> [Work item]: Please give back, word for word, only the lines starting at the one containing "Here are the" and ending at the one containing "reliability and accuracy." within the material below.

> [Dataset extract]:
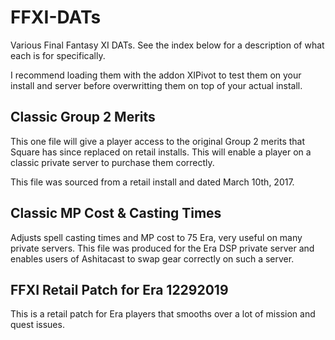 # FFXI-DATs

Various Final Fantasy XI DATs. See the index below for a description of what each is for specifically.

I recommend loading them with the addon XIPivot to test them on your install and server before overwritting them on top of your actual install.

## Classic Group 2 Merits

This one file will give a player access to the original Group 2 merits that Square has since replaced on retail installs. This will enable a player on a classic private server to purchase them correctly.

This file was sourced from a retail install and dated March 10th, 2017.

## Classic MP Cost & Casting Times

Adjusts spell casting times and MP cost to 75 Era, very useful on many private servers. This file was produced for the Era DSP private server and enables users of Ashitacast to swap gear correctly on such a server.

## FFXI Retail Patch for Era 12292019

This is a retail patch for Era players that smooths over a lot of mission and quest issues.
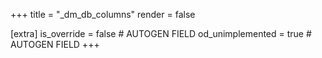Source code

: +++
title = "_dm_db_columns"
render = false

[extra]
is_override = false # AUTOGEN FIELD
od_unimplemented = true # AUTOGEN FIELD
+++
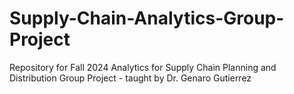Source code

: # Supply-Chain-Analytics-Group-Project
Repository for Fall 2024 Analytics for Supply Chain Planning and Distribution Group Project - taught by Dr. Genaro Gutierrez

--

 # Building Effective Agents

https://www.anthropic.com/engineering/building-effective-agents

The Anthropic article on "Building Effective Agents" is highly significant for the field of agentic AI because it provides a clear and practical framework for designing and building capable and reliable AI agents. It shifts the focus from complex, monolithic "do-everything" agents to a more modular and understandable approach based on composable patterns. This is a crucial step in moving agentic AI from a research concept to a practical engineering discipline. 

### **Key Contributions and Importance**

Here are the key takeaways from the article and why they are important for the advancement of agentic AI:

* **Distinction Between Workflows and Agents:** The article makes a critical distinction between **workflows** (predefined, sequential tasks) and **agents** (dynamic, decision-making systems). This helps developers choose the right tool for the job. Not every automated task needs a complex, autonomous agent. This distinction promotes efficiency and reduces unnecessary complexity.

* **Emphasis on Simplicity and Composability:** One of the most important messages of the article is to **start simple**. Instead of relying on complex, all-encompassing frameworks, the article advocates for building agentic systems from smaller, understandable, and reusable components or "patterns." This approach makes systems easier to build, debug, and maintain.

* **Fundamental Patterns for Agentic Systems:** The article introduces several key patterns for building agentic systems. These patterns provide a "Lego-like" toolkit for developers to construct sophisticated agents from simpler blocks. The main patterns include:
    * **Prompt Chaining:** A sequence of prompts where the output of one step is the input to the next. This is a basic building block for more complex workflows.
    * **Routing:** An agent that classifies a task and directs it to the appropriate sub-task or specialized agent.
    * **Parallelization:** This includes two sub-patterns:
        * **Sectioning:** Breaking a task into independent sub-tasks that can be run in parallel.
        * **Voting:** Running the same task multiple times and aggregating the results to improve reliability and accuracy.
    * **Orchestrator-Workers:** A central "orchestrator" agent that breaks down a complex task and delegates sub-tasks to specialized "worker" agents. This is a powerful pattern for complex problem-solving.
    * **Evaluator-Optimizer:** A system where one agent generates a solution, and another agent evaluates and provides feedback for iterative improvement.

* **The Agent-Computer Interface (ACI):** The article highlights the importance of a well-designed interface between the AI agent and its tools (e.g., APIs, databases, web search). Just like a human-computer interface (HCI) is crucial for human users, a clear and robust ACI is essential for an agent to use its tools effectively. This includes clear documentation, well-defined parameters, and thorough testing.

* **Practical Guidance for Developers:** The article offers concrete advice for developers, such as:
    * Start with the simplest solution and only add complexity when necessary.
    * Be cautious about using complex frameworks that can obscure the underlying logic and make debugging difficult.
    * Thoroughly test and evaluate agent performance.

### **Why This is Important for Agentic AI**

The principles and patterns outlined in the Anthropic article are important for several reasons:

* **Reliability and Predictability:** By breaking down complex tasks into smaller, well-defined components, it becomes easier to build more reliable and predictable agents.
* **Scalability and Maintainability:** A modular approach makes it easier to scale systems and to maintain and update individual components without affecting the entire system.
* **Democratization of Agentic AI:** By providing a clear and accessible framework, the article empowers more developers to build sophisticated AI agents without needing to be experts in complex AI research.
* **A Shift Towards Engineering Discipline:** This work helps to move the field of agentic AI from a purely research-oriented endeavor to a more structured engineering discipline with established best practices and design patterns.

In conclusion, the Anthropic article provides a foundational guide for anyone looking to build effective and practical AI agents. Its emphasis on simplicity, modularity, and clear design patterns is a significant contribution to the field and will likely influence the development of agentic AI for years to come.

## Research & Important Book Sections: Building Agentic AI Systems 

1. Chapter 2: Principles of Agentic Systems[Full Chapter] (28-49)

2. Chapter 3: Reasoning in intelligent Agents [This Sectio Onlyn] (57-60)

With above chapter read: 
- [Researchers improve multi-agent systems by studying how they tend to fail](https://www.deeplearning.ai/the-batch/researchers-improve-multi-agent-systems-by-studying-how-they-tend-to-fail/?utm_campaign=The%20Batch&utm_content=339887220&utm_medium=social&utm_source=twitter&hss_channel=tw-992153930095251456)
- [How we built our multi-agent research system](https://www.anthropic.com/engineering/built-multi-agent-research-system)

---

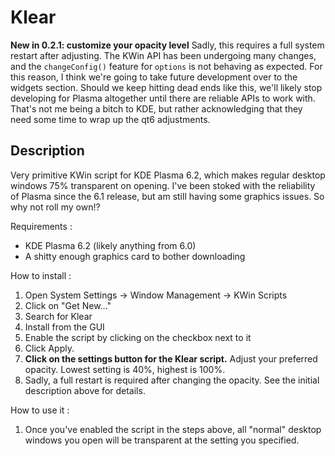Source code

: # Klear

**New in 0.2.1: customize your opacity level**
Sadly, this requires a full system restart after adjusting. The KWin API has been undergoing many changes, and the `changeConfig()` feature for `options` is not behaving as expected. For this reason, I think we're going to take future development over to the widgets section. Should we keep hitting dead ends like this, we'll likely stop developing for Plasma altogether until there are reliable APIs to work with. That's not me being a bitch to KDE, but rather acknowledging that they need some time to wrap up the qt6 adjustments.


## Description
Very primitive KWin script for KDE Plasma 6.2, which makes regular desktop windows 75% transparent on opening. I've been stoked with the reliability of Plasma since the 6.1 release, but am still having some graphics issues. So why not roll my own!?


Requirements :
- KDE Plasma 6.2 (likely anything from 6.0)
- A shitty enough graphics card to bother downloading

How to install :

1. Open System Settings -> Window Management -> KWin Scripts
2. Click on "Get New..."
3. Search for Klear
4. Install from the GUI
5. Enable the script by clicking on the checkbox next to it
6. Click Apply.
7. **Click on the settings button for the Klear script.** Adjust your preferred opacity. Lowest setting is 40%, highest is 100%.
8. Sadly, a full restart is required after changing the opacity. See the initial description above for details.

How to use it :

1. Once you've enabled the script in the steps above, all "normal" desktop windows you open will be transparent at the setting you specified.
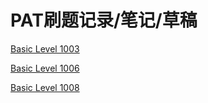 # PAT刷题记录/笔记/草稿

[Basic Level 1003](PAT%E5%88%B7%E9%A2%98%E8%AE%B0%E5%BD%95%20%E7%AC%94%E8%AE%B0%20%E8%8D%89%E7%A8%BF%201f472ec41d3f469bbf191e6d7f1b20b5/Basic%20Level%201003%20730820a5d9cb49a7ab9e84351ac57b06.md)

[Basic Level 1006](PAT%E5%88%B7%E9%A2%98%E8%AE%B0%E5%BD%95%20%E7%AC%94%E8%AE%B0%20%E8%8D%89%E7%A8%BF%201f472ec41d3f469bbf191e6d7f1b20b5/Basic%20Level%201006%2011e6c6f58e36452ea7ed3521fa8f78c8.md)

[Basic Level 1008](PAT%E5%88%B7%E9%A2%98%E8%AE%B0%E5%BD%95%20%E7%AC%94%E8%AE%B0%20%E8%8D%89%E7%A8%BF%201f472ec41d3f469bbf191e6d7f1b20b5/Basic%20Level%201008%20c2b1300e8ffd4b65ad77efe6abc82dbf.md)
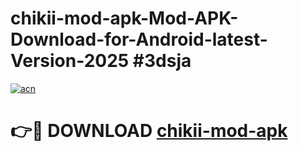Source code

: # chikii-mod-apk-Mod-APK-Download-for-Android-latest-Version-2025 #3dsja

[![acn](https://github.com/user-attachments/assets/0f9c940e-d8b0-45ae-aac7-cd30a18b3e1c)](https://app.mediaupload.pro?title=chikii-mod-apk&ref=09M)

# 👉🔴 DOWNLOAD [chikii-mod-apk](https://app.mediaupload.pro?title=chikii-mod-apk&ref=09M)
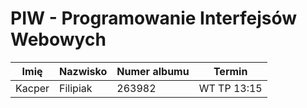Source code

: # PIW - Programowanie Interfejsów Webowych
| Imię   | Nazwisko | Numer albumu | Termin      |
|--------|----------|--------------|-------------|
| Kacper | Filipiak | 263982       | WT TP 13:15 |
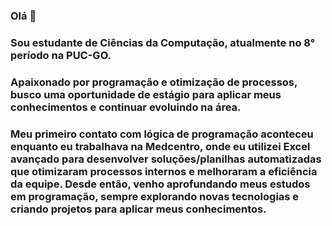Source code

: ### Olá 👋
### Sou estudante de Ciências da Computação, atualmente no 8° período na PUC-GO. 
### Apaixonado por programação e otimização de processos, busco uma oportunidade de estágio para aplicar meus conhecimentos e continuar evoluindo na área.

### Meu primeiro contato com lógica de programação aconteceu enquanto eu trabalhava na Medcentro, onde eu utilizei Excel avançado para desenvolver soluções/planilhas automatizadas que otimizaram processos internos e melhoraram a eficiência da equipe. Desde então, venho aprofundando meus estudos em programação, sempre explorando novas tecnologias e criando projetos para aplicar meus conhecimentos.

> [Task result]:
Here are the key takeaways from the article and why they are important for the advancement of agentic AI:

* **Distinction Between Workflows and Agents:** The article makes a critical distinction between **workflows** (predefined, sequential tasks) and **agents** (dynamic, decision-making systems). This helps developers choose the right tool for the job. Not every automated task needs a complex, autonomous agent. This distinction promotes efficiency and reduces unnecessary complexity.

* **Emphasis on Simplicity and Composability:** One of the most important messages of the article is to **start simple**. Instead of relying on complex, all-encompassing frameworks, the article advocates for building agentic systems from smaller, understandable, and reusable components or "patterns." This approach makes systems easier to build, debug, and maintain.

* **Fundamental Patterns for Agentic Systems:** The article introduces several key patterns for building agentic systems. These patterns provide a "Lego-like" toolkit for developers to construct sophisticated agents from simpler blocks. The main patterns include:
    * **Prompt Chaining:** A sequence of prompts where the output of one step is the input to the next. This is a basic building block for more complex workflows.
    * **Routing:** An agent that classifies a task and directs it to the appropriate sub-task or specialized agent.
    * **Parallelization:** This includes two sub-patterns:
        * **Sectioning:** Breaking a task into independent sub-tasks that can be run in parallel.
        * **Voting:** Running the same task multiple times and aggregating the results to improve reliability and accuracy.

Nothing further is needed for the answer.